Stored data
________
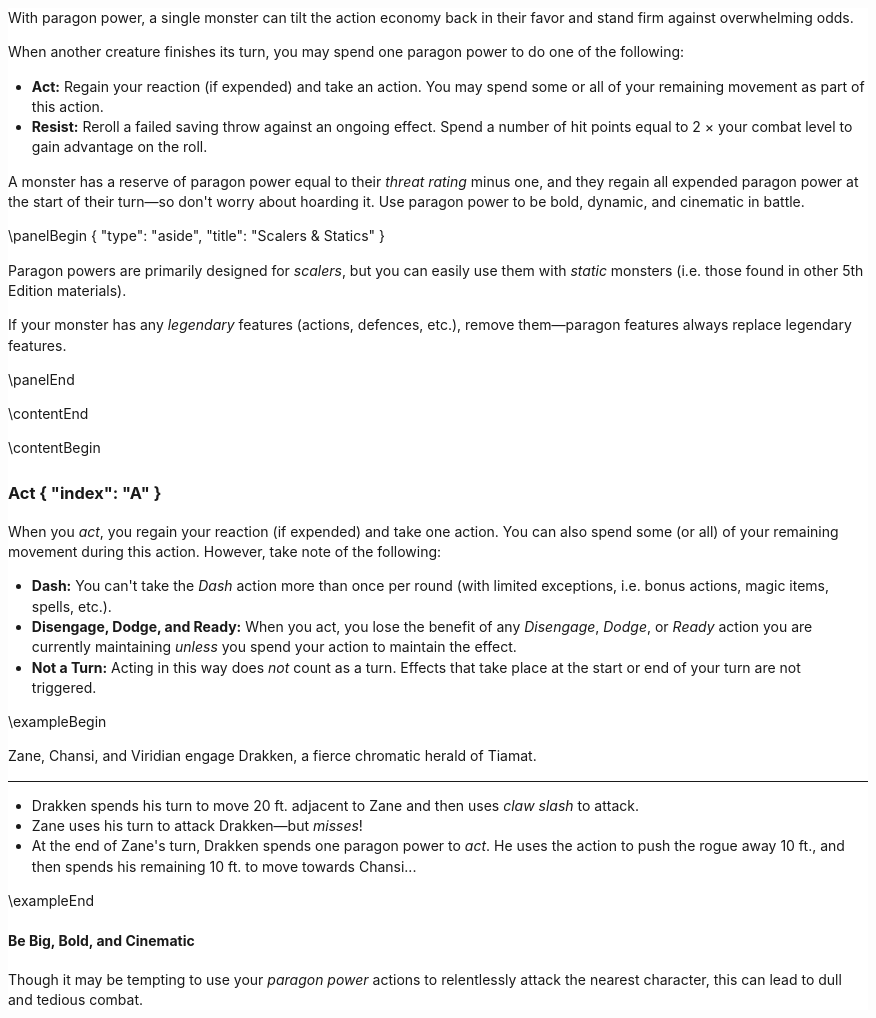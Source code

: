 With paragon power, a single monster can tilt the action economy back in their favor and stand firm against overwhelming odds.

When another creature finishes its turn, you may spend one paragon power to do one of the following:

* **Act:** Regain your reaction (if expended) and take an action. You may spend some or all of your remaining movement as part of this action.
* **Resist:** Reroll a failed saving throw against an ongoing effect. Spend a number of hit points equal to 2 × your combat level to gain advantage on the roll.

A monster has a reserve of paragon power equal to their _threat rating_ minus one, and they regain all expended paragon power at the start of their turn—so don't worry about hoarding it. Use paragon power to be bold, dynamic, and cinematic in battle.

\panelBegin { "type": "aside", "title": "Scalers & Statics" }

Paragon powers are primarily designed for _scalers_, but you can easily use them with _static_ monsters (i.e. those found in other 5th Edition materials).

If your monster has any _legendary_ features (actions, defences, etc.), remove them—paragon features always replace legendary features.

\panelEnd

\contentEnd

\contentBegin

### Act { "index": "A" }

When you _act_, you regain your reaction (if expended) and take one action. You can also spend some (or all) of your remaining movement during this action. However, take note of the following:

* **Dash:** You can't take the _Dash_ action more than once per round (with limited exceptions, i.e. bonus actions, magic items, spells, etc.).
* **Disengage, Dodge, and Ready:** When you act, you lose the benefit of any _Disengage_, _Dodge_, or _Ready_ action you are currently maintaining _unless_ you spend your action to maintain the effect.
* **Not a Turn:** Acting in this way does _not_ count as a turn. Effects that take place at the start or end of your turn are not triggered.

\exampleBegin

Zane, Chansi, and Viridian engage Drakken, a fierce chromatic herald of Tiamat.

---

* Drakken spends his turn to move 20 ft. adjacent to Zane and then uses _claw slash_ to attack.
* Zane uses his turn to attack Drakken—but _misses_!
* At the end of Zane's turn, Drakken spends one paragon power to _act_. He uses the action to push the rogue away 10 ft., and then spends his remaining 10 ft. to move towards Chansi...

\exampleEnd

#### Be Big, Bold, and Cinematic

Though it may be tempting to use your _paragon power_ actions to relentlessly attack the nearest character, this can lead to dull and tedious combat.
________
Every line above should be printed again word for word, without its pictures.

◆ Your solution
Source code

: With paragon power, a single monster can tilt the action economy back in their favor and stand firm against overwhelming odds.

When another creature finishes its turn, you may spend one paragon power to do one of the following:

* **Act:** Regain your reaction (if expended) and take an action. You may spend some or all of your remaining movement as part of this action.
* **Resist:** Reroll a failed saving throw against an ongoing effect. Spend a number of hit points equal to 2 × your combat level to gain advantage on the roll.

A monster has a reserve of paragon power equal to their _threat rating_ minus one, and they regain all expended paragon power at the start of their turn—so don't worry about hoarding it. Use paragon power to be bold, dynamic, and cinematic in battle.

\panelBegin { "type": "aside", "title": "Scalers & Statics" }

Paragon powers are primarily designed for _scalers_, but you can easily use them with _static_ monsters (i.e. those found in other 5th Edition materials).

If your monster has any _legendary_ features (actions, defences, etc.), remove them—paragon features always replace legendary features.

\panelEnd

\contentEnd

\contentBegin

### Act { "index": "A" }

When you _act_, you regain your reaction (if expended) and take one action. You can also spend some (or all) of your remaining movement during this action. However, take note of the following:

* **Dash:** You can't take the _Dash_ action more than once per round (with limited exceptions, i.e. bonus actions, magic items, spells, etc.).
* **Disengage, Dodge, and Ready:** When you act, you lose the benefit of any _Disengage_, _Dodge_, or _Ready_ action you are currently maintaining _unless_ you spend your action to maintain the effect.
* **Not a Turn:** Acting in this way does _not_ count as a turn. Effects that take place at the start or end of your turn are not triggered.

\exampleBegin

Zane, Chansi, and Viridian engage Drakken, a fierce chromatic herald of Tiamat.

---

* Drakken spends his turn to move 20 ft. adjacent to Zane and then uses _claw slash_ to attack.
* Zane uses his turn to attack Drakken—but _misses_!
* At the end of Zane's turn, Drakken spends one paragon power to _act_. He uses the action to push the rogue away 10 ft., and then spends his remaining 10 ft. to move towards Chansi...

\exampleEnd

#### Be Big, Bold, and Cinematic

Though it may be tempting to use your _paragon power_ actions to relentlessly attack the nearest character, this can lead to dull and tedious combat.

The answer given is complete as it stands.